Well, what I realized as time went on is that I had to be very, very careful about sharing my good judgment. Because I later came to realize my judgments, the more especially I studied myself, became really truly connected with who I was, connected with my feelings. My brain got better; my ability to understand human dynamics got a lot better. But I had to be very careful about sharing my good judgment. A lot of people didn’t like it, and I see that in the world a lot. I see a lot of people out there who have sometimes excellent judgment, and even when they have excellent judgment and they talk about it, often they say things like, and I do the same thing, “Well, I don’t want to sound judgmental, but…” and then they share their correct observation of reality. Or, “Sorry for sounding judgmental, but…” and that sort of softens the blow.

A lot of people, well, again, they don’t want to hear reality. They have that reflex to just call anyone who calls other people out as judgmental. So what I’ve learned from myself is to be careful, to be careful about what I share and who I share it with.

Now, one could say I put myself at a certain risk by sitting in front of this camera and talking so openly about things like this, and I know this. I get called judgmental all the time. People say, “Why don’t you forgive them? Why don’t you let it go? Why don’t you move on?” Or maybe you weren’t seeing things correctly, or maybe you don’t understand x, y, and z, or you do too much blaming x, y, and z.

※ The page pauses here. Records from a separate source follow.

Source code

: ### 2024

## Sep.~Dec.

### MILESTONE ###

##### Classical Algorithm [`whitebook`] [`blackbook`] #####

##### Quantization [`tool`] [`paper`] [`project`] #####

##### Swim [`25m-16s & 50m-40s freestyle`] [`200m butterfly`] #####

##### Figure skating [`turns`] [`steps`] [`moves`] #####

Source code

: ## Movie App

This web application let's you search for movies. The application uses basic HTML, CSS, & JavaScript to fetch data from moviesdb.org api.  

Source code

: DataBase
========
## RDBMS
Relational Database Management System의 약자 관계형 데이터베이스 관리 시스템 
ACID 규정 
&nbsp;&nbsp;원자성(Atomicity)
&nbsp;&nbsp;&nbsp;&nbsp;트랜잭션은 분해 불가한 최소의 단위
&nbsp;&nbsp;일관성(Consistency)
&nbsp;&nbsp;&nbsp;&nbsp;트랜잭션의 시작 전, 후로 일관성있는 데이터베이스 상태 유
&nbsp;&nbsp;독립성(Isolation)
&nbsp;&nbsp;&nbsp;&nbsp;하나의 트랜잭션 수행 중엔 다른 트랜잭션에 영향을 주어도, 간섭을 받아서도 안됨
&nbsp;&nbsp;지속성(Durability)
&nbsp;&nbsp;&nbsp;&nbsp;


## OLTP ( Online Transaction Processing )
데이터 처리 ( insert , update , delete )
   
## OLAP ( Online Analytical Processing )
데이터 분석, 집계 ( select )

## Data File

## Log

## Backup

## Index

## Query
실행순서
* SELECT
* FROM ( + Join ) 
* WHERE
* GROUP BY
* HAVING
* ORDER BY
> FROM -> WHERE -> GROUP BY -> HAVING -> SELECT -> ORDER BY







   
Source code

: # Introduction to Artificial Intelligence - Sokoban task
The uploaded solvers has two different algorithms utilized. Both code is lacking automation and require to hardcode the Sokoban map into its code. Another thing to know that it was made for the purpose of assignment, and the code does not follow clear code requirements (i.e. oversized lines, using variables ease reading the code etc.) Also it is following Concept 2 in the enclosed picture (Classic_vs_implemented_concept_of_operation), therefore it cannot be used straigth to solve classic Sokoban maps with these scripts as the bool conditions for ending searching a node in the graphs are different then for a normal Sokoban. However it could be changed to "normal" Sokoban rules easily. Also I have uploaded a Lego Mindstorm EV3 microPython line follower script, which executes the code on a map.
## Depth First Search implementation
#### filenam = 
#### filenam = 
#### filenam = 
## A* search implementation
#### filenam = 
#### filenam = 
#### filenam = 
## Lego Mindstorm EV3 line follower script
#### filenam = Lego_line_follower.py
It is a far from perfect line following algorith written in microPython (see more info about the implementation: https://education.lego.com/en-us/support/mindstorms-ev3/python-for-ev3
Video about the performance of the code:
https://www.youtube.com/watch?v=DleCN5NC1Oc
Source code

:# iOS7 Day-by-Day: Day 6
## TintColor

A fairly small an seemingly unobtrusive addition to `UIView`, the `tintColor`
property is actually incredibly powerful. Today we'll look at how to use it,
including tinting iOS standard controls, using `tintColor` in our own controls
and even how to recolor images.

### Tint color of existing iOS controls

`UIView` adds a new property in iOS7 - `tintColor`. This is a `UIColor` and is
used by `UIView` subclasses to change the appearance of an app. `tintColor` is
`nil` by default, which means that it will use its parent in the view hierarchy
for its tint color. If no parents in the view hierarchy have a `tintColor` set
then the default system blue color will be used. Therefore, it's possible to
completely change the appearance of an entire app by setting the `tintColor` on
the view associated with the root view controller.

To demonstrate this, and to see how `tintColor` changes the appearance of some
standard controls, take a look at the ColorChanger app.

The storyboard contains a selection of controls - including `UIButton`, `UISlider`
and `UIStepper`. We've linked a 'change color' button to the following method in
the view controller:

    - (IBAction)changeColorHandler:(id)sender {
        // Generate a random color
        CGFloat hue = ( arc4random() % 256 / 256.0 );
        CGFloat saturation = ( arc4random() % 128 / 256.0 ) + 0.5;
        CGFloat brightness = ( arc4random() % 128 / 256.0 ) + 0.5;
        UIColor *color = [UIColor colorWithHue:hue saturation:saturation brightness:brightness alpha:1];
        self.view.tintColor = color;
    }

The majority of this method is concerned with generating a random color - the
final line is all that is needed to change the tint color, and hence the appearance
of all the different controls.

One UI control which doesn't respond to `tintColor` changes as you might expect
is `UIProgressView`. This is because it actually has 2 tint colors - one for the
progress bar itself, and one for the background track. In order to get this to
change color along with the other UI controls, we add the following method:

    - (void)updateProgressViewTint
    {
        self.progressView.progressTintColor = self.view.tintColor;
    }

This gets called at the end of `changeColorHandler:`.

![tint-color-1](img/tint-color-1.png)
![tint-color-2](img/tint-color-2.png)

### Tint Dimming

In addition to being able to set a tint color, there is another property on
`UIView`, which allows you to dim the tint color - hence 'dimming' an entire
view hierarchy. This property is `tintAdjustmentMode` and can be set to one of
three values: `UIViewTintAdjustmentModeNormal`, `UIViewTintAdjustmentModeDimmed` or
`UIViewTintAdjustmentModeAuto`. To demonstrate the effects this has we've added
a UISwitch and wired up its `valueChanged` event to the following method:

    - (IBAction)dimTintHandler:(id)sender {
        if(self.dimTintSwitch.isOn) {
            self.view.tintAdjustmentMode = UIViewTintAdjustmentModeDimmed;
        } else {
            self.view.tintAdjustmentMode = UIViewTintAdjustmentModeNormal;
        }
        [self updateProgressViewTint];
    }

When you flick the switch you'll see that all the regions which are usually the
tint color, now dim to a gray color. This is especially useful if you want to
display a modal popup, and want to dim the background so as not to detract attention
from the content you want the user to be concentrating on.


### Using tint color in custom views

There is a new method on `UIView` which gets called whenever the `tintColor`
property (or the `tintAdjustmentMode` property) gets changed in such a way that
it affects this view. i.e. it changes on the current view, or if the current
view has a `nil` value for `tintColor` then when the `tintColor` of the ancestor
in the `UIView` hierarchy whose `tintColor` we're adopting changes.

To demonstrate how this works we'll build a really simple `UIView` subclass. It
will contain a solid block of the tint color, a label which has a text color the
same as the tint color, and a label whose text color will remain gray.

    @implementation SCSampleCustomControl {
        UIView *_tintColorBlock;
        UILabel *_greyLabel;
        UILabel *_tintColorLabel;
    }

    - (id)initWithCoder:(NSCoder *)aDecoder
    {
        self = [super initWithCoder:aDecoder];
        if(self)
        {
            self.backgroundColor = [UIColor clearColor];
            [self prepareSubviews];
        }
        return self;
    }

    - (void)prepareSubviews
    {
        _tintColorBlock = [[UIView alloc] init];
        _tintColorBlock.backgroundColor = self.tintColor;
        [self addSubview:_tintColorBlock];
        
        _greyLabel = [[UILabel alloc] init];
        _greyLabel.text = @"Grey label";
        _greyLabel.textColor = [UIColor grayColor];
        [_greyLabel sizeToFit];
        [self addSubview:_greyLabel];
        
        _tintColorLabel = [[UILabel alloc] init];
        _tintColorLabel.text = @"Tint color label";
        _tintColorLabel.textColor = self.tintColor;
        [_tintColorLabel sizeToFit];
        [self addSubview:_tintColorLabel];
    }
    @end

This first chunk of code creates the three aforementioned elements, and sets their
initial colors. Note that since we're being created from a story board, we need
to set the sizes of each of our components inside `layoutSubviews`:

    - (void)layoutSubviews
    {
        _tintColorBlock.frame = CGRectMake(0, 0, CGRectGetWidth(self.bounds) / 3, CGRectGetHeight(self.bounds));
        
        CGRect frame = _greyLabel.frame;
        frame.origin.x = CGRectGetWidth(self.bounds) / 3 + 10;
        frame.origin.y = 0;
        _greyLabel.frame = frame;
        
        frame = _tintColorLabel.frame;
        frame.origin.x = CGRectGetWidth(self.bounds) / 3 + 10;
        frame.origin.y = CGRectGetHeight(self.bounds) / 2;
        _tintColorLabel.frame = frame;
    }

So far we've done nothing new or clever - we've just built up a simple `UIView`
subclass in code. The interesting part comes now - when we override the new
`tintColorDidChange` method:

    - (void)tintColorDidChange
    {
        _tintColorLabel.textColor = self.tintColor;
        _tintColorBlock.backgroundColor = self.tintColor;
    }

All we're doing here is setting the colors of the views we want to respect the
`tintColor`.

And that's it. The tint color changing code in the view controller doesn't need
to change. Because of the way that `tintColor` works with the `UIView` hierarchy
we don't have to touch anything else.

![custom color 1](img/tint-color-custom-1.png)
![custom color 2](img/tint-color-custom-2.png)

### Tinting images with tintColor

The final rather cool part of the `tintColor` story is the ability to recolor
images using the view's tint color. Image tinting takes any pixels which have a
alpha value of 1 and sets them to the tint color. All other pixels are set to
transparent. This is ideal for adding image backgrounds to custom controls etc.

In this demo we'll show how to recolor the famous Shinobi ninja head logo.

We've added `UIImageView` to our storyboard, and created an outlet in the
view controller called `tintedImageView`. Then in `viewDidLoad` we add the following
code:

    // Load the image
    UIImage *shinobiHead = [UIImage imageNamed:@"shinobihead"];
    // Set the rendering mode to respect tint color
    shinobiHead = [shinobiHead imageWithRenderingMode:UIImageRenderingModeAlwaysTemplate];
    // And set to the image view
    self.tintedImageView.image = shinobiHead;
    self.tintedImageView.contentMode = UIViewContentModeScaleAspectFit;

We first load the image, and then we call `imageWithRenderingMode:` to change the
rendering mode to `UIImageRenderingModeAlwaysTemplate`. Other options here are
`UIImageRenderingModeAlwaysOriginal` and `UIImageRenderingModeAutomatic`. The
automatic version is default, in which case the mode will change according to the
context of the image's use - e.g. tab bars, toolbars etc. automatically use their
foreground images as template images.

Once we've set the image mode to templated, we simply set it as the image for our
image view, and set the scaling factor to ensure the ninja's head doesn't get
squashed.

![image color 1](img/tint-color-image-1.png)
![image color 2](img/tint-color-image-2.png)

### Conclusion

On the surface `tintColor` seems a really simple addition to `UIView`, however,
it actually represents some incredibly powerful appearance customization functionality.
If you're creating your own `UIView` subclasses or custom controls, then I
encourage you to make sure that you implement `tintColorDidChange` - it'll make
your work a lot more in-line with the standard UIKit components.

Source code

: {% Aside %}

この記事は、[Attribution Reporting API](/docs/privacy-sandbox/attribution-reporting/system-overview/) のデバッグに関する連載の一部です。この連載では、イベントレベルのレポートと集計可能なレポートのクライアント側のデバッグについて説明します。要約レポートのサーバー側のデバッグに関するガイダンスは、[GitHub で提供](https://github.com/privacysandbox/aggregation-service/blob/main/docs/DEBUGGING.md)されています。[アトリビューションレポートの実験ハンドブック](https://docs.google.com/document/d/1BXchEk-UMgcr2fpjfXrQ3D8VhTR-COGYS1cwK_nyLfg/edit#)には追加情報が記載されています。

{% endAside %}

Which brings me to probably my final point, and this is something that I found very interesting. And I’ll go back to tie it in with what this friend of my grandfather’s said to me when I called out my grandfather and his behavior. What I’ve seen is a lot of these people who are calling me out for being so open, for actually having a correct ability to assess reality, is actually they’re incredibly judgmental of me by their own definition. They’re criticizing my behavior, they’re critiquing me, they’re shutting me down, they’re calling me pathological. They’re saying, “You should not do xyz. Don’t talk so openly. You’re a critical person. You should forgive.” And why aren’t they calling themselves out as judgmental?

And I guess this brings to my final, final point: that when people get labeled as judgmental by society, often they’re in a position of less power. And when people have more power, the power to call other people judgmental, they themselves, because of their more powerful position, maybe because they’re siding with the norm, they’re siding with the parents in the family system, even siding with the grandparents in the family system, they have the privilege of being able to be absolved from having anyone call them judgmental. In fact, by being the defenders of the power structure, they’re free from being labeled as judgmental, but they have all the right in the world in their mind to call others judgmental.